For help, the team turned to an expert in Jewish genealogy: Susan King, the founder of JewishGen, an online database for Jewish genealogy research. King’s extensive knowledge of Jewish genealogy led the Ayala DNA team to Kaplan’s grandparents, including an ancestor born in Lithuania in the 1980s. But King died in December 2022 before Kaplan was identified on the family tree.

The Ayelet DNA Project then approached Newman, whose DNA Reunification Project helps connect Holocaust survivors with their long-lost relatives. Newman previously volunteered on another John Doe case, involving a man of Ashkenazi heritage whose body was found in Maine in 2000. This John Doe was eventually identified by the local medical examiner and the FBI as Philip Kahn, a Las Vegas cab driver. who appeared as an extra in the 1988 film “The Rain Man” with his wife Jean.

“My other work is in … helping survivors find families and reconnect,” she said. “So it’s kind of the same ballpark, in a way, and I have the skills. I’d like to use it for the biggest mitzvos possible, that’s how I see it.”

DNA testing has recently come under scrutiny in the Jewish world due to privacy concerns that arose when hackers stole the data of Ashkenazi users on 23AndMe in a targeted attack, and put the information up for sale. The genetic testing company is now facing a class action lawsuit in federal court for negligence, invasion of privacy, unjust enrichment and breach of implied contract.

But for genealogists like Koski and Newman, the benefits of these databases outweigh the risks. Newman said the privacy issues go far beyond the potential problems associated with DNA databases — and that to definitively identify someone, one examines more than genetic records.

“People think DNA does all these things, but people don’t realize the digital footprints they leave behind.

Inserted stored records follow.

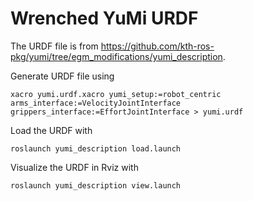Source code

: # Wrenched YuMi URDF

The URDF file is from https://github.com/kth-ros-pkg/yumi/tree/egm_modifications/yumi_description. 

Generate URDF file using
```
xacro yumi.urdf.xacro yumi_setup:=robot_centric arms_interface:=VelocityJointInterface grippers_interface:=EffortJointInterface > yumi.urdf
```

Load the URDF with
```
roslaunch yumi_description load.launch
```

Visualize the URDF in Rviz with
```
roslaunch yumi_description view.launch
```
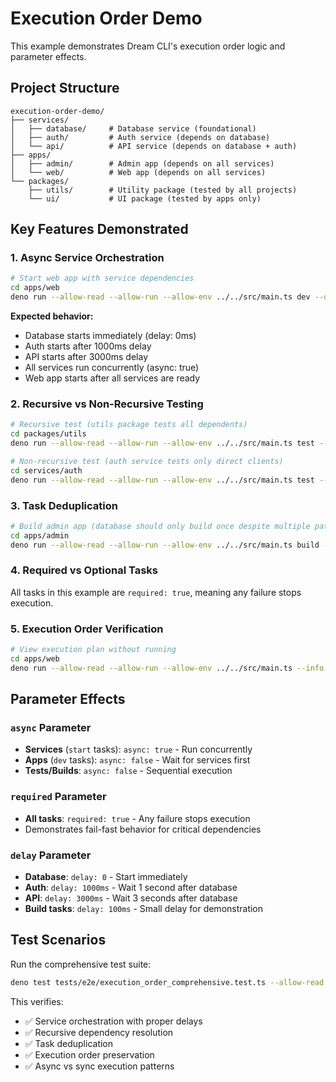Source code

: # Execution Order Demo

This example demonstrates Dream CLI's execution order logic and parameter effects.

## Project Structure

```
execution-order-demo/
├── services/
│   ├── database/     # Database service (foundational)
│   ├── auth/         # Auth service (depends on database)
│   └── api/          # API service (depends on database + auth)
├── apps/
│   ├── admin/        # Admin app (depends on all services)
│   └── web/          # Web app (depends on all services)
└── packages/
    ├── utils/        # Utility package (tested by all projects)
    └── ui/           # UI package (tested by apps only)
```

## Key Features Demonstrated

### 1. Async Service Orchestration
```bash
# Start web app with service dependencies
cd apps/web
deno run --allow-read --allow-run --allow-env ../../src/main.ts dev --debug
```

**Expected behavior:**
- Database starts immediately (delay: 0ms)
- Auth starts after 1000ms delay
- API starts after 3000ms delay
- All services run concurrently (async: true)
- Web app starts after all services are ready

### 2. Recursive vs Non-Recursive Testing
```bash
# Recursive test (utils package tests all dependents)
cd packages/utils
deno run --allow-read --allow-run --allow-env ../../src/main.ts test --debug

# Non-recursive test (auth service tests only direct clients)
cd services/auth
deno run --allow-read --allow-run --allow-env ../../src/main.ts test --debug
```

### 3. Task Deduplication
```bash
# Build admin app (database should only build once despite multiple paths)
cd apps/admin
deno run --allow-read --allow-run --allow-env ../../src/main.ts build --debug
```

### 4. Required vs Optional Tasks
All tasks in this example are `required: true`, meaning any failure stops execution.

### 5. Execution Order Verification
```bash
# View execution plan without running
cd apps/web
deno run --allow-read --allow-run --allow-env ../../src/main.ts --info dev
```

## Parameter Effects

### `async` Parameter
- **Services** (`start` tasks): `async: true` - Run concurrently
- **Apps** (`dev` tasks): `async: false` - Wait for services first
- **Tests/Builds**: `async: false` - Sequential execution

### `required` Parameter
- **All tasks**: `required: true` - Any failure stops execution
- Demonstrates fail-fast behavior for critical dependencies

### `delay` Parameter
- **Database**: `delay: 0` - Start immediately
- **Auth**: `delay: 1000ms` - Wait 1 second after database
- **API**: `delay: 3000ms` - Wait 3 seconds after database
- **Build tasks**: `delay: 100ms` - Small delay for demonstration

## Test Scenarios

Run the comprehensive test suite:
```bash
deno test tests/e2e/execution_order_comprehensive.test.ts --allow-read --allow-run --allow-env
```

This verifies:
- ✅ Service orchestration with proper delays
- ✅ Recursive dependency resolution
- ✅ Task deduplication
- ✅ Execution order preservation
- ✅ Async vs sync execution patterns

We shed DNA every day of our lives,” Newman said. “So I think people get a lot of DNA stuff wrong when really… you might be a match for me, but I can’t find you because the DNA told me something. I find you because of your digital footprint. I find you through public records, find you through Your Facebook profile”.

She added, “The DNA is kind of the starting point.”

In July 2023, the team of investigators working on Kaplan’s case found two potential family members who agreed to provide DNA samples for comparison. One of her relatives lives in the heavily Jewish neighborhood of Forest Hills in Queens, New York. This, in turn, eventually led to Kaplan’s identity.

The cause or place of death has not been determined in Kaplan’s case, and Kern County sheriff’s detectives learned from interviews with family members that she had never been reported missing. She is not known to have any children. Also, no suspect has been identified in connection with her death.

But researchers did learn some details about her life: Online yearbook records show Kaplan attended Forest Hills High School, where, as a senior, she was an office assistant and one of the recipients of the New York State Scholarship Award in 1963. She wrote that she had aspirations of becoming a prima ballerina.